* **WORK REQUIRED**:
Write out every record below exactly as given. Leave the pictures out.

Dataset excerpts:
*** Begin section ***

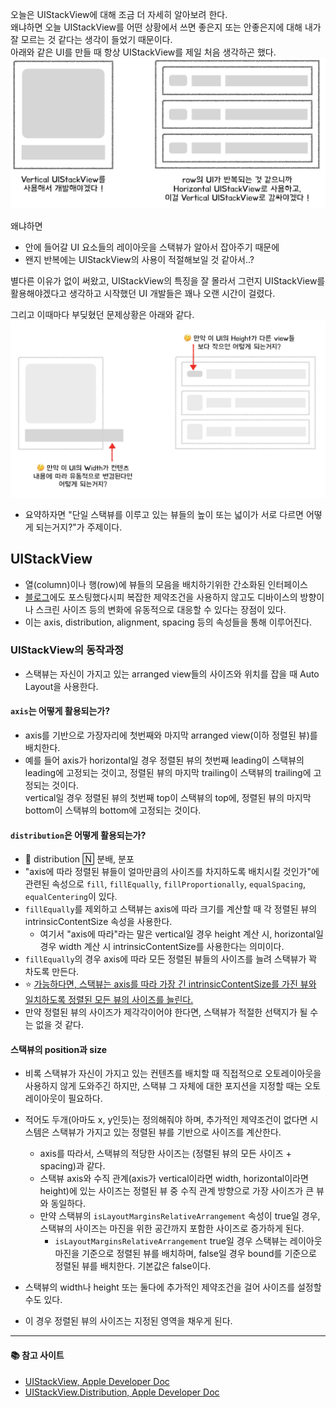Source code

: 오늘은 UIStackView에 대해 조금 더 자세히 알아보려 한다.   
왜냐하면 오늘 UIStackView를 어떤 상황에서 쓰면 좋은지 또는 안좋은지에 대해 내가 잘 모르는 것 같다는 생각이 들었기 때문이다.   
아래와 같은 UI를 만들 때 항상 UIStackView를 제일 처음 생각하곤 했다.   
<img src="./images/ui-stackview-1.png">   

왜냐하면
- 안에 들어갈 UI 요소들의 레이아웃을 스택뷰가 알아서 잡아주기 때문에
- 왠지 반복에는 UIStackView의 사용이 적절해보일 것 같아서..?

별다른 이유가 없이 써왔고, UIStackView의 특징을 잘 몰라서 그런지 UIStackView를 활용해야겠다고 생각하고 시작했던 UI 개발들은 꽤나 오랜 시간이 걸렸다.   

그리고 이때마다 부딪혔던 문제상황은 아래와 같다.   
<img src="./images/ui-stackview-2.png">    
- 요약하자면 "단일 스택뷰를 이루고 있는 뷰들의 높이 또는 넓이가 서로 다르면 어떻게 되는거지?"가 주제이다.   

## UIStackView
- 열(column)이나 행(row)에 뷰들의 모음을 배치하기위한 간소화된 인터페이스
- [블로그](https://reasonable-repo.tistory.com/entry/Auto-layout-Constraint-based-layout-%EC%9D%80-%EC%84%9C%EB%A1%9C-%EB%8B%A4%EB%A5%B8-%EA%B2%83%EC%9D%BC%EA%B9%8C)에도 포스팅했다시피 복잡한 제약조건을 사용하지 않고도 디바이스의 방향이나 스크린 사이즈 등의 변화에 유동적으로 대응할 수 있다는 장점이 있다. 
- 이는 axis, distribution, alignment, spacing 등의 속성들을 통해 이루어진다.

### UIStackView의 동작과정
- 스택뷰는 자신이 가지고 있는 arranged view들의 사이즈와 위치를 잡을 때 Auto Layout을 사용한다.
#### <b>`axis`는 어떻게 활용되는가?</b>
- axis를 기반으로 가장자리에 첫번째와 마지막 arranged view(이하 정렬된 뷰)를 배치한다.   
- 예를 들어 axis가 horizontal일 경우 정렬된 뷰의 첫번째 leading이 스택뷰의 leading에 고정되는 것이고, 정렬된 뷰의 마지막 trailing이 스택뷰의 trailing에 고정되는 것이다.   
vertical일 경우 정렬된 뷰의 첫번째 top이 스택뷰의 top에, 정렬된 뷰의 마지막 bottom이 스택뷰의 bottom에 고정되는 것이다.

#### <b>`distribution`은 어떻게 활용되는가?</b>
- 📒  distribution 🄽 분배, 분포
- "axis에 따라 정렬된 뷰들이 얼마만큼의 사이즈를 차지하도록 배치시킬 것인가"에 관련된 속성으로 `fill`, `fillEqually`, `fillProportionally`, `equalSpacing`, `equalCentering`이 있다.
- `fillEqually`를 제외하고 스택뷰는 axis에 따라 크기를 계산할 때 각 정렬된 뷰의 intrinsicContentSize 속성을 사용한다.
    - 여기서 "axis에 따라"라는 말은 vertical일 경우 height 계산 시, horizontal일 경우 width 계산 시 intrinsicContentSize를 사용한다는 의미이다.
- `fillEqually`의 경우 axis에 따라 모든 정렬된 뷰들의 사이즈를 늘려 스택뷰가 꽉 차도록 만든다.
- ⭐️ <u>가능하다면, 스택뷰는 axis를 따라 가장 긴 intrinsicContentSize를 가진 뷰와 일치하도록 정렬된 모든 뷰의 사이즈를 늘린다.</u>
- 만약 정렬된 뷰의 사이즈가 제각각이어야 한다면, 스택뷰가 적절한 선택지가 될 수는 없을 것 같다.

#### <b>스택뷰의 position과 size</b>
- 비록 스택뷰가 자신이 가지고 있는 컨텐츠를 배치할 때 직접적으로 오토레이아웃을 사용하지 않게 도와주긴 하지만, 스택뷰 그 자체에 대한 포지션을 지정할 때는 오토레이아웃이 필요하다. 
- 적어도 두개(아마도 x, y인듯)는 정의해줘야 하며, 추가적인 제약조건이 없다면 시스템은 스택뷰가 가지고 있는 정렬된 뷰를 기반으로 사이즈를 계산한다.
    - axis를 따라서, 스택뷰의 적당한 사이즈는 (정렬된 뷰의 모든 사이즈 + spacing)과 같다.
    - 스택뷰 axis와 수직 관계(axis가 vertical이라면 width, horizontal이라면 height)에 있는 사이즈는 정렬된 뷰 중 수직 관계 방향으로 가장 사이즈가 큰 뷰와 동일하다.
    - 만약 스택뷰의 `isLayoutMarginsRelativeArrangement` 속성이 true일 경우, 스택뷰의 사이즈는 마진을 위한 공간까지 포함한 사이즈로 증가하게 된다.
        - `isLayoutMarginsRelativeArrangement` true일 경우 스택뷰는 레이아웃 마진을 기준으로 정렬된 뷰를 배치하며, false일 경우 bound를 기준으로 정렬된 뷰를 배치한다. 기본값은 false이다.

- 스택뷰의 width나 height 또는 둘다에 추가적인 제약조건을 걸어 사이즈를 설정할 수도 있다.
- 이 경우 정렬된 뷰의 사이즈는 지정된 영역을 채우게 된다.


---
#### <b>📚 참고 사이트</b>
- [UIStackView, Apple Developer Doc](https://developer.apple.com/documentation/uikit/uistackview)
- [UIStackView.Distribution, Apple Developer Doc](https://developer.apple.com/documentation/uikit/uistackview/distribution)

*** End section ***

* **TASK RESULT**:
Source code

: 오늘은 UIStackView에 대해 조금 더 자세히 알아보려 한다.   
왜냐하면 오늘 UIStackView를 어떤 상황에서 쓰면 좋은지 또는 안좋은지에 대해 내가 잘 모르는 것 같다는 생각이 들었기 때문이다.   
아래와 같은 UI를 만들 때 항상 UIStackView를 제일 처음 생각하곤 했다.   
<img src="./images/ui-stackview-1.png">   

왜냐하면
- 안에 들어갈 UI 요소들의 레이아웃을 스택뷰가 알아서 잡아주기 때문에
- 왠지 반복에는 UIStackView의 사용이 적절해보일 것 같아서..?

별다른 이유가 없이 써왔고, UIStackView의 특징을 잘 몰라서 그런지 UIStackView를 활용해야겠다고 생각하고 시작했던 UI 개발들은 꽤나 오랜 시간이 걸렸다.   

그리고 이때마다 부딪혔던 문제상황은 아래와 같다.   
<img src="./images/ui-stackview-2.png">    
- 요약하자면 "단일 스택뷰를 이루고 있는 뷰들의 높이 또는 넓이가 서로 다르면 어떻게 되는거지?"가 주제이다.   

## UIStackView
- 열(column)이나 행(row)에 뷰들의 모음을 배치하기위한 간소화된 인터페이스
- [블로그](https://reasonable-repo.tistory.com/entry/Auto-layout-Constraint-based-layout-%EC%9D%80-%EC%84%9C%EB%A1%9C-%EB%8B%A4%EB%A5%B8-%EA%B2%83%EC%9D%BC%EA%B9%8C)에도 포스팅했다시피 복잡한 제약조건을 사용하지 않고도 디바이스의 방향이나 스크린 사이즈 등의 변화에 유동적으로 대응할 수 있다는 장점이 있다. 
- 이는 axis, distribution, alignment, spacing 등의 속성들을 통해 이루어진다.

### UIStackView의 동작과정
- 스택뷰는 자신이 가지고 있는 arranged view들의 사이즈와 위치를 잡을 때 Auto Layout을 사용한다.
#### <b>`axis`는 어떻게 활용되는가?</b>
- axis를 기반으로 가장자리에 첫번째와 마지막 arranged view(이하 정렬된 뷰)를 배치한다.   
- 예를 들어 axis가 horizontal일 경우 정렬된 뷰의 첫번째 leading이 스택뷰의 leading에 고정되는 것이고, 정렬된 뷰의 마지막 trailing이 스택뷰의 trailing에 고정되는 것이다.   
vertical일 경우 정렬된 뷰의 첫번째 top이 스택뷰의 top에, 정렬된 뷰의 마지막 bottom이 스택뷰의 bottom에 고정되는 것이다.

#### <b>`distribution`은 어떻게 활용되는가?</b>
- 📒  distribution 🄽 분배, 분포
- "axis에 따라 정렬된 뷰들이 얼마만큼의 사이즈를 차지하도록 배치시킬 것인가"에 관련된 속성으로 `fill`, `fillEqually`, `fillProportionally`, `equalSpacing`, `equalCentering`이 있다.
- `fillEqually`를 제외하고 스택뷰는 axis에 따라 크기를 계산할 때 각 정렬된 뷰의 intrinsicContentSize 속성을 사용한다.
    - 여기서 "axis에 따라"라는 말은 vertical일 경우 height 계산 시, horizontal일 경우 width 계산 시 intrinsicContentSize를 사용한다는 의미이다.
- `fillEqually`의 경우 axis에 따라 모든 정렬된 뷰들의 사이즈를 늘려 스택뷰가 꽉 차도록 만든다.
- ⭐️ <u>가능하다면, 스택뷰는 axis를 따라 가장 긴 intrinsicContentSize를 가진 뷰와 일치하도록 정렬된 모든 뷰의 사이즈를 늘린다.</u>
- 만약 정렬된 뷰의 사이즈가 제각각이어야 한다면, 스택뷰가 적절한 선택지가 될 수는 없을 것 같다.

#### <b>스택뷰의 position과 size</b>
- 비록 스택뷰가 자신이 가지고 있는 컨텐츠를 배치할 때 직접적으로 오토레이아웃을 사용하지 않게 도와주긴 하지만, 스택뷰 그 자체에 대한 포지션을 지정할 때는 오토레이아웃이 필요하다. 
- 적어도 두개(아마도 x, y인듯)는 정의해줘야 하며, 추가적인 제약조건이 없다면 시스템은 스택뷰가 가지고 있는 정렬된 뷰를 기반으로 사이즈를 계산한다.
    - axis를 따라서, 스택뷰의 적당한 사이즈는 (정렬된 뷰의 모든 사이즈 + spacing)과 같다.
    - 스택뷰 axis와 수직 관계(axis가 vertical이라면 width, horizontal이라면 height)에 있는 사이즈는 정렬된 뷰 중 수직 관계 방향으로 가장 사이즈가 큰 뷰와 동일하다.
    - 만약 스택뷰의 `isLayoutMarginsRelativeArrangement` 속성이 true일 경우, 스택뷰의 사이즈는 마진을 위한 공간까지 포함한 사이즈로 증가하게 된다.
        - `isLayoutMarginsRelativeArrangement` true일 경우 스택뷰는 레이아웃 마진을 기준으로 정렬된 뷰를 배치하며, false일 경우 bound를 기준으로 정렬된 뷰를 배치한다. 기본값은 false이다.

- 스택뷰의 width나 height 또는 둘다에 추가적인 제약조건을 걸어 사이즈를 설정할 수도 있다.
- 이 경우 정렬된 뷰의 사이즈는 지정된 영역을 채우게 된다.


---
#### <b>📚 참고 사이트</b>
- [UIStackView, Apple Developer Doc](https://developer.apple.com/documentation/uikit/uistackview)
- [UIStackView.Distribution, Apple Developer Doc](https://developer.apple.com/documentation/uikit/uistackview/distribution)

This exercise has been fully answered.